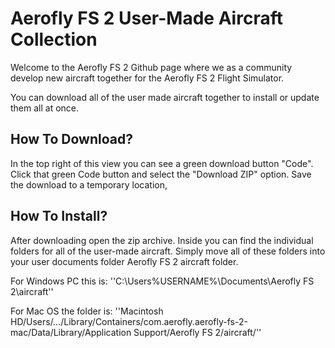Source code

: # Aerofly FS 2 User-Made Aircraft Collection

Welcome to the Aerofly FS 2 Github page where we as a community develop new aircraft together for the Aerofly FS 2 Flight Simulator.

You can download all of the user made aircraft together to install or update them all at once.

## How To Download?

In the top right of this view you can see a green download button "Code".
Click that green Code button and select the "Download ZIP" option.
Save the download to a temporary location, 

## How To Install?
After downloading open the zip archive.
Inside you can find the individual folders for all of the user-made aircraft.
Simply move all of these folders into your user documents folder Aerofly FS 2 aircraft folder.

For Windows PC this is:
 ''C:\Users\%USERNAME%\Documents\Aerofly FS 2\aircraft\''

For Mac OS the folder is:
''Macintosh HD/Users/…/Library/Containers/com.aerofly.aerofly-fs-2-mac/Data/Library/Application Support/Aerofly FS 2/aircraft/''
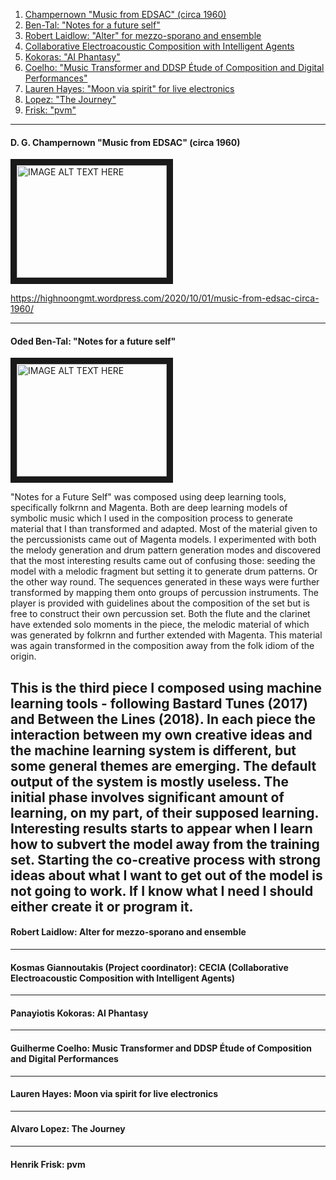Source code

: 1. [Champernown "Music from EDSAC" (circa 1960)](#d-g-champernown-music-from-edsac-circa-1960)
1. [Ben-Tal: "Notes for a future self"](#oded-ben-tal-notes-for-a-future-self)
1. [Robert Laidlow: "Alter" for mezzo-sporano and ensemble](#)
1. [Collaborative Electroacoustic Composition with Intelligent Agents](#)
1. [Kokoras: "AI Phantasy"](#)
1. [Coelho: "Music Transformer and DDSP Étude of Composition and Digital Performances"](#)
1. [Lauren Hayes: "Moon via spirit" for live electronics](#)
1. [Lopez: "The Journey"](#)
1. [Frisk: "pvm"](#)

---

#### D. G. Champernown "Music from EDSAC" (circa 1960)

<a href="https://www.youtube.com/watch?v=gogIM2kKB1U&list=PLT_o2wa6T9d6ZMPnYW13XS6UoqymtxzN4
" target="_blank"><img src="http://img.youtube.com/vi/gogIM2kKB1U/0.jpg" 
alt="IMAGE ALT TEXT HERE" width="240" height="180" border="10" /></a>


https://highnoongmt.wordpress.com/2020/10/01/music-from-edsac-circa-1960/

---

#### Oded Ben-Tal: "Notes for a future self"

<a href="http://www.youtube.com/watch?feature=player_embedded&v=QmYt46Wl8JY
" target="_blank"><img src="http://img.youtube.com/vi/QmYt46Wl8JY/0.jpg" 
alt="IMAGE ALT TEXT HERE" width="240" height="180" border="10" /></a>

"Notes for a Future Self" was composed using deep learning tools, specifically folkrnn and Magenta. Both are deep learning models of symbolic music which I used in the composition process to generate material that I than transformed and adapted. Most of the material given to the percussionists came out of Magenta models. I experimented with both the melody generation and drum pattern generation modes and discovered that the most interesting results came out of confusing those: seeding the model with a melodic fragment but setting it to generate drum patterns. Or the other way round. The sequences generated in these ways were further transformed by mapping them onto groups of percussion instruments. The player is provided with guidelines about the composition of the set but is free to construct their own percussion set.
Both the flute and the clarinet have extended solo moments in the piece, the melodic material of which was generated by folkrnn and further extended with Magenta. This material was again transformed in the composition away from the folk idiom of the origin. 

This is the third piece I composed using machine learning tools - following Bastard Tunes (2017) and Between the Lines (2018). In each piece the interaction between my own creative ideas and the machine learning system is different, but some general themes are emerging. The default output of the system is mostly useless. The initial phase involves significant amount of learning, on my part, of their supposed learning. Interesting results starts to appear when I learn how to subvert the model away from the training set. Starting the co-creative process with strong ideas about what I want to get out of the model is not going to work. If I know what I need I should either create it or program it.
---

#### Robert Laidlow: Alter for mezzo-sporano and ensemble

---

#### Kosmas Giannoutakis (Project coordinator): CECIA (Collaborative Electroacoustic Composition with Intelligent Agents)

---

#### Panayiotis Kokoras: AI Phantasy

---

#### Guilherme Coelho: Music Transformer and DDSP Étude of Composition and Digital Performances

---

#### Lauren Hayes: Moon via spirit for live electronics

---

#### Alvaro Lopez: The Journey

---

#### Henrik Frisk: pvm

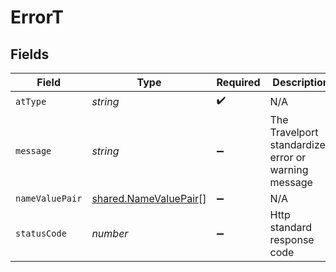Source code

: # ErrorT


## Fields

| Field                                                          | Type                                                           | Required                                                       | Description                                                    | Example                                                        |
| -------------------------------------------------------------- | -------------------------------------------------------------- | -------------------------------------------------------------- | -------------------------------------------------------------- | -------------------------------------------------------------- |
| `atType`                                                       | *string*                                                       | :heavy_check_mark:                                             | N/A                                                            | Error                                                          |
| `message`                                                      | *string*                                                       | :heavy_minus_sign:                                             | The Travelport standardized error or warning message           |                                                                |
| `nameValuePair`                                                | [shared.NameValuePair](../../models/shared/namevaluepair.md)[] | :heavy_minus_sign:                                             | N/A                                                            |                                                                |
| `statusCode`                                                   | *number*                                                       | :heavy_minus_sign:                                             | Http standard response code                                    |                                                                |
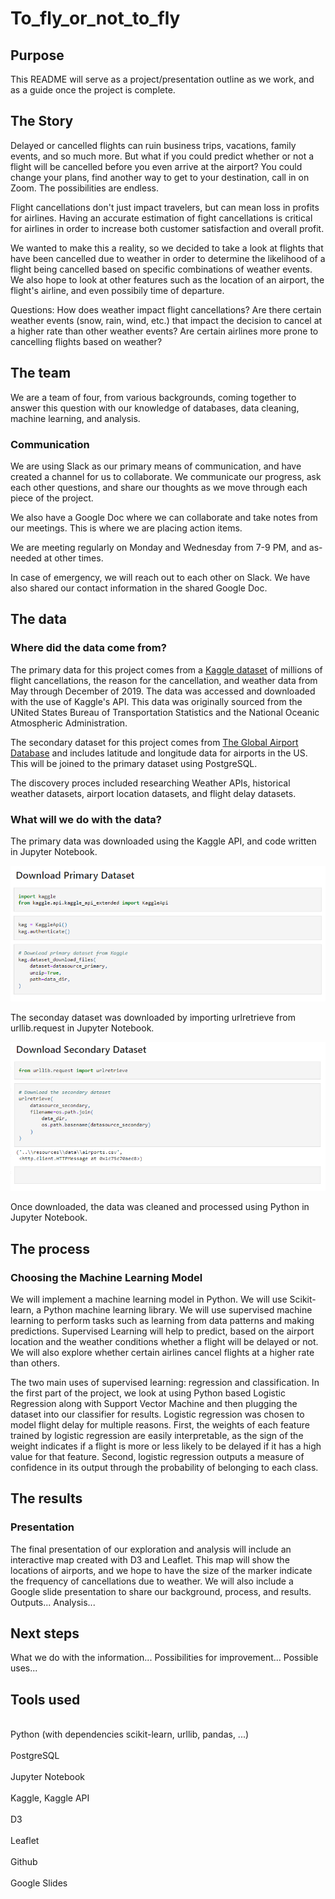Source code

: # To_fly_or_not_to_fly

## Purpose
This README will serve as a project/presentation outline as we work, and as a guide once the project is complete.

## The Story
Delayed or cancelled flights can ruin business trips, vacations, family events, and so much more. But what if you could predict whether or not a flight will be cancelled before you even arrive at the airport? You could change your plans, find another way to get to your destination, call in on Zoom. The possibilities are endless.

Flight cancellations don't just impact travelers, but can mean loss in profits for airlines. Having an accurate estimation of fight cancellations is critical for airlines in order to increase both customer satisfaction and overall profit.

We wanted to make this a reality, so we decided to take a look at flights that have been cancelled due to weather in order to determine the likelihood of a flight being cancelled based on specific combinations of weather events. We also hope to look at other features such as the location of an airport, the flight's airline, and even possibily time of departure.

Questions:
How does weather impact flight cancellations? Are there certain weather events (snow, rain, wind, etc.) that impact the decision to cancel at a higher rate than other weather events?
Are certain airlines more prone to cancelling flights based on weather?


## The team
We are a team of four, from various backgrounds, coming together to answer this question with our knowledge of databases, data cleaning, machine learning, and analysis.

### Communication
We are using Slack as our primary means of communication, and have created a channel for us to collaborate. We communicate our progress, ask each other questions, and share our thoughts as we move through each piece of the project.

We also have a Google Doc where we can collaborate and take notes from our meetings. This is where we are placing action items. 

We are meeting regularly on Monday and Wednesday from 7-9 PM, and as-needed at other times.

In case of emergency, we will reach out to each other on Slack. We have also shared our contact information in the shared Google Doc.

## The data
### Where did the data come from?
The primary data for this project comes from a [Kaggle dataset](https://www.kaggle.com/datasets/ioanagheorghiu/historical-flight-and-weather-data) of millions of flight cancellations, the reason for the cancellation, and weather data from May through December of 2019. The data was accessed and downloaded with the use of Kaggle's API. This data was originally sourced from the UNited States Bureau of Transportation Statistics and the National Oceanic Atmospheric Administration.

The secondary dataset for this project comes from [The Global Airport Database](https://www.partow.net/miscellaneous/airportdatabase/index.html) and includes latitude and longitude data for airports in the US. This will be joined to the primary dataset using PostgreSQL. 

The discovery proces included researching Weather APIs, historical weather datasets, airport location datasets, and flight delay datasets.

### What will we do with the data?
The primary data was downloaded using the Kaggle API, and code written in Jupyter Notebook. 

<img src="Images/dl_primary_dataset.png">

The seconday dataset was downloaded by importing urlretrieve from urllib.request in Jupyter Notebook.

<img src="Images/dl_secondary_dataset.png">

Once downloaded, the data was cleaned and processed using Python in Jupyter Notebook.

## The process
### Choosing the Machine Learning Model
We will implement a machine learning model in Python. We will use Scikit-learn, a Python machine learning library. We will use supervised machine learning to perform tasks such as learning from data patterns and making predictions. Supervised Learning will help to predict, based on the airport location and the weather conditions whether a flight will be delayed or not. We will also explore whether certain airlines cancel flights at a higher rate than others.

The two main uses of supervised learning: regression and classification. In the first part of the project, we look at using Python based Logistic Regression along with Support Vector Machine and then plugging the dataset into our classifier for results. Logistic regression was chosen to model flight delay for multiple reasons. First, the weights of each feature trained by logistic regression are easily interpretable, as the sign of the weight indicates if a flight is more or less likely to be delayed if it has a high value for that feature. Second, logistic regression outputs a measure of confidence in its output through the probability of belonging to each class.

## The results
### Presentation
The final presentation of our exploration and analysis will include an interactive map created with D3 and Leaflet. This map will show the locations of airports, and we hope to have the size of the marker indicate the frequency of cancellations due to weather. We will also include a Google slide presentation to share our background, process, and results.
Outputs...
Analysis...

## Next steps
What we do with the information...
Possibilities for improvement...
Possible uses...

## Tools used 
<br>Python (with dependencies scikit-learn, urllib, pandas, ...)</br>
<br>PostgreSQL</br>
<br>Jupyter Notebook</br>
<br>Kaggle, Kaggle API</br>
<br>D3</br>
<br>Leaflet</br>
<br>Github</br>
<br>Google Slides</br>

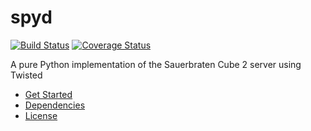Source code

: spyd
====

[![Build Status](https://travis-ci.org/fdChasm/spyd.png?branch=master)](https://travis-ci.org/fdChasm/spyd)
[![Coverage Status](https://coveralls.io/repos/fdChasm/spyd/badge.png?branch=master)](https://coveralls.io/r/fdChasm/spyd?branch=master)

A pure Python implementation of the Sauerbraten Cube 2 server using Twisted

* [Get Started](https://github.com/fdChasm/spyd/wiki/How-to-install-and-run-Spyd)
* [Dependencies](https://github.com/fdChasm/spyd/wiki/Dependencies)
* [License](LICENSE)
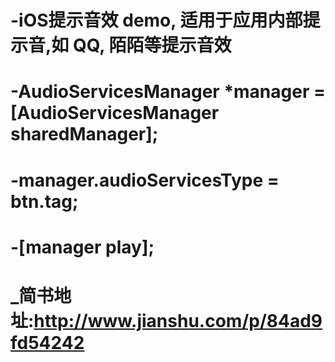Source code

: # -iOS提示音效 demo, 适用于应用内部提示音,如 QQ, 陌陌等提示音效
# -AudioServicesManager *manager = [AudioServicesManager sharedManager];
# -manager.audioServicesType = btn.tag;
# -[manager play];
# _简书地址:http://www.jianshu.com/p/84ad9fd54242
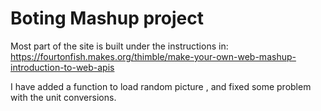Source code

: # Boting Mashup project

Most part of the site is built under the instructions in: https://fourtonfish.makes.org/thimble/make-your-own-web-mashup-introduction-to-web-apis

I have added a function to load random picture , and fixed some problem with the unit conversions.

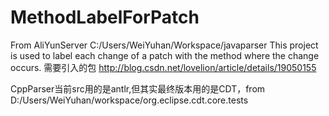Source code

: # MethodLabelForPatch
From AliYunServer C:/Users/WeiYuhan/Workspace/javaparser
This project is used to label each change of a patch with the method where the change occurs. 需要引入的包
http://blog.csdn.net/lovelion/article/details/19050155

CppParser当前src用的是antlr,但其实最终版本用的是CDT，from D:/Users/WeiYuhan/workspace/org.eclipse.cdt.core.tests
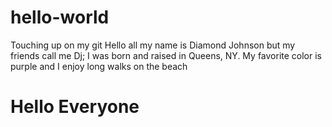 # hello-world
Touching up on my git 
Hello all my name is Diamond Johnson but my friends call me Dj; I was born and raised in Queens, NY. My favorite color is purple and I enjoy long walks on the beach 

<!DOCTYPE html>
<html>
  <body> 
    <h1> Hello Everyone</h1>
  </body>
</html>
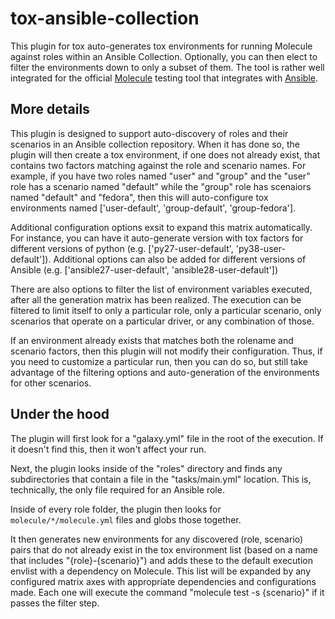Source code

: # tox-ansible-collection
This plugin for tox auto-generates tox environments for running Molecule against roles within an Ansible
Collection. Optionally, you can then elect to filter the environments down to only a subset of them.
The tool is rather well integrated for the official [Molecule](https://github.com/ansible/molecule)
testing tool that integrates with [Ansible](https://github.com/ansible/ansible).

## More details
This plugin is designed to support auto-discovery of roles and their scenarios in an Ansible collection
repository. When it has done so, the plugin will then create a tox environment, if one does not already
exist, that contains two factors matching against the role and scenario names. For example, if you have
two roles named "user" and "group" and the "user" role has a scenario named "default" while the "group"
role has scenaiors named "default" and "fedora", then this will auto-configure tox environments named
['user-default', 'group-default', 'group-fedora'].

Additional configuration options exsit to expand this matrix automatically. For instance, you can have
it auto-generate version with tox factors for different versions of python (e.g.
['py27-user-default', 'py38-user-default']). Additional options can also be added for different versions
of Ansible (e.g. ['ansible27-user-default', 'ansible28-user-default'])

There are also options to filter the list of environment variables executed, after all the generation
matrix has been realized. The execution can be filtered to limit itself to only a particular role,
only a particular scenario, only scenarios that operate on a particular driver, or any combination of
those.

If an environment already exists that matches both the rolename and scenario factors, then this plugin
will not modify their configuration. Thus, if you need to customize a particular run, then you can do
so, but still take advantage of the filtering options and auto-generation of the environments for other
scenarios.

## Under the hood
The plugin will first look for a "galaxy.yml" file in the root of the execution. If it doesn't find this,
then it won't affect your run.

Next, the plugin looks inside of the "roles" directory and finds any subdirectories that contain a file
in the "tasks/main.yml" location. This is, technically, the only file required for an Ansible role.

Inside of every role folder, the plugin then looks for `molecule/*/molecule.yml` files and globs those
together.

It then generates new environments for any discovered (role, scenario) pairs that do not already exist
in the tox environment list (based on a name that includes "{role}-{scenario}")
and adds these to the default execution envlist with a dependency on
Molecule. This list will be expanded by any configured matrix axes with appropriate dependencies and
configurations made. Each one will execute the command "molecule test -s {scenario}" if it passes the
filter step.
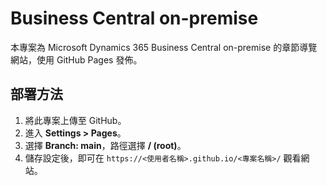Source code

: # Business Central on-premise

本專案為 Microsoft Dynamics 365 Business Central on-premise 的章節導覽網站，使用 GitHub Pages 發佈。

## 部署方法
1. 將此專案上傳至 GitHub。
2. 進入 **Settings > Pages**。
3. 選擇 **Branch: main**，路徑選擇 **/ (root)**。
4. 儲存設定後，即可在 `https://<使用者名稱>.github.io/<專案名稱>/` 觀看網站。
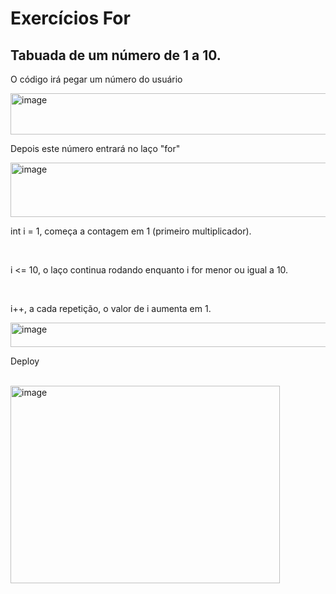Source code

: <h1>Exercícios For</h1>
<h2>Tabuada de um número de 1 a 10.</h2>
<p>O código irá pegar um número do usuário</p>
<img width="711" height="66" alt="image" src="https://github.com/user-attachments/assets/cd16814e-d056-4230-bbdf-95df07fa8866" />
<p>Depois este número entrará no laço "for"</p>
<img width="767" height="87" alt="image" src="https://github.com/user-attachments/assets/6334a8f5-5e3d-4f8e-a0b5-4ad822388e8e" />
<p>int i = 1, começa a contagem em 1 (primeiro multiplicador).</p>
<br>
<p>i <= 10, o laço continua rodando enquanto i for menor ou igual a 10.</p>
<br>
<p>i++, a cada repetição, o valor de i aumenta em 1.</p>
<img width="765" height="39" alt="image" src="https://github.com/user-attachments/assets/f7345731-6eb3-489a-a177-c6eb3f27cdff" />
<p>Deploy</p>
<br>
<img width="431" height="316" alt="image" src="https://github.com/user-attachments/assets/334e401b-00d4-40dd-8673-12fc43e27125" />



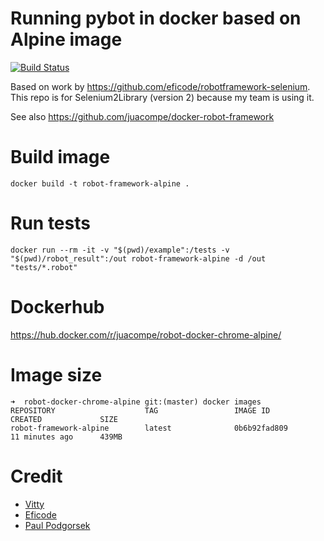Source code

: # Running pybot in docker based on Alpine image

[![Build Status](https://travis-ci.org/juacompe/robot-docker-chrome-alpine.svg?branch=master)](https://travis-ci.org/juacompe/robot-docker-chrome-alpine)

Based on work by <https://github.com/eficode/robotframework-selenium>. This repo is for Selenium2Library (version 2) because my team is using it.

See also <https://github.com/juacompe/docker-robot-framework>

# Build image

    docker build -t robot-framework-alpine .

# Run tests

    docker run --rm -it -v "$(pwd)/example":/tests -v "$(pwd)/robot_result":/out robot-framework-alpine -d /out "tests/*.robot"

# Dockerhub

<https://hub.docker.com/r/juacompe/robot-docker-chrome-alpine/>

# Image size

    ➜  robot-docker-chrome-alpine git:(master) docker images
    REPOSITORY                    TAG                 IMAGE ID            CREATED             SIZE
    robot-framework-alpine        latest              0b6b92fad809        11 minutes ago      439MB

# Credit

* [Vitty](https://th.linkedin.com/in/vitty)
* [Eficode](https://github.com/eficode/)
* [Paul Podgorsek](https://github.com/ppodgorsek/)
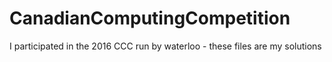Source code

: # CanadianComputingCompetition
I participated in the 2016 CCC run by waterloo - these files are my solutions 

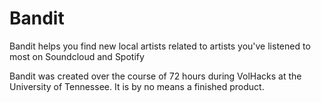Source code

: # Bandit
Bandit helps you find new local artists related to artists you've listened to most on Soundcloud and Spotify

Bandit was created over the course of 72 hours during VolHacks at the University of Tennessee. It is by no means a finished product.
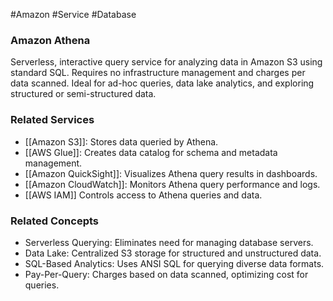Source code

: #Amazon #Service #Database 
### Amazon Athena

Serverless, interactive query service for analyzing data in Amazon S3 using standard SQL. Requires no infrastructure management and charges per data scanned. Ideal for ad-hoc queries, data lake analytics, and exploring structured or semi-structured data.

### Related Services

- [[Amazon S3]]: Stores data queried by Athena.
- [[AWS Glue]]: Creates data catalog for schema and metadata management.
- [[Amazon QuickSight]]: Visualizes Athena query results in dashboards.
- [[Amazon CloudWatch]]: Monitors Athena query performance and logs.
- [[AWS IAM]] Controls access to Athena queries and data.

### Related Concepts

- Serverless Querying: Eliminates need for managing database servers.
- Data Lake: Centralized S3 storage for structured and unstructured data.
- SQL-Based Analytics: Uses ANSI SQL for querying diverse data formats.
- Pay-Per-Query: Charges based on data scanned, optimizing cost for queries.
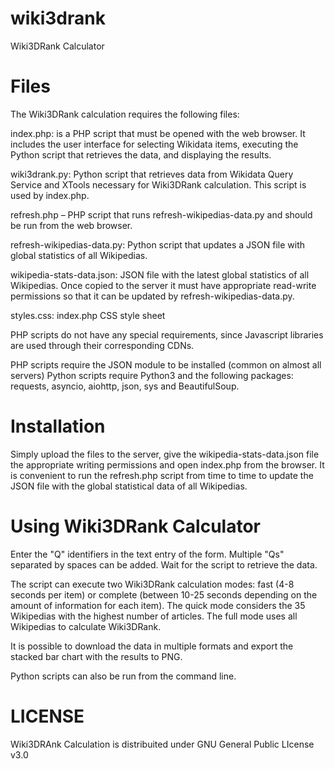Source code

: # wiki3drank
Wiki3DRank Calculator

Files
=====

The Wiki3DRank calculation requires the following files:

index.php: is a PHP script that must be opened with the web browser. It includes the user interface for selecting Wikidata items, executing the Python script that retrieves the data, and displaying the results.

wiki3drank.py: Python script that retrieves data from Wikidata Query Service and XTools necessary for Wiki3DRank calculation. This script is used by index.php.

refresh.php – PHP script that runs refresh-wikipedias-data.py and should be run from the web browser.

refresh-wikipedias-data.py: Python script that updates a JSON file with global statistics of all Wikipedias.

wikipedia-stats-data.json: JSON file with the latest global statistics of all Wikipedias. Once copied to the server it must have appropriate read-write permissions so that it can be updated by refresh-wikipedias-data.py.

styles.css: index.php CSS style sheet

PHP scripts do not have any special requirements, since Javascript libraries are used through their corresponding CDNs.

PHP scripts require the JSON module to be installed (common on almost all servers) Python scripts require Python3 and the following packages: requests, asyncio, aiohttp, json, sys and BeautifulSoup.



Installation
============
Simply upload the files to the server, give the wikipedia-stats-data.json file the appropriate writing permissions and open index.php from the browser. It is convenient to run the refresh.php script from time to time to update the JSON file with the global statistical data of all Wikipedias.



Using Wiki3DRank Calculator
===========================
Enter the "Q" identifiers in the text entry of the form. Multiple "Qs" separated by spaces can be added. Wait for the script to retrieve the data.

The script can execute two Wiki3DRank calculation modes: fast (4-8 seconds per item) or complete (between 10-25 seconds depending on the amount of information for each item). The quick mode considers the 35 Wikipedias with the highest number of articles. The full mode uses all Wikipedias to calculate Wiki3DRank.

It is possible to download the data in multiple formats and export the stacked bar chart with the results to PNG.

Python scripts can also be run from the command line.


LICENSE
=======
Wiki3DRAnk Calculation is distribuited under GNU General Public LIcense v3.0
━━━━━━
§ What needs to be done
If a line in the records above holds the string "fdChasm", copy it out.

§ Response area
[![Build Status](https://travis-ci.org/fdChasm/spyd.png?branch=master)](https://travis-ci.org/fdChasm/spyd)
[![Coverage Status](https://coveralls.io/repos/fdChasm/spyd/badge.png?branch=master)](https://coveralls.io/r/fdChasm/spyd?branch=master)
* [Get Started](https://github.com/fdChasm/spyd/wiki/How-to-install-and-run-Spyd)
* [Dependencies](https://github.com/fdChasm/spyd/wiki/Dependencies)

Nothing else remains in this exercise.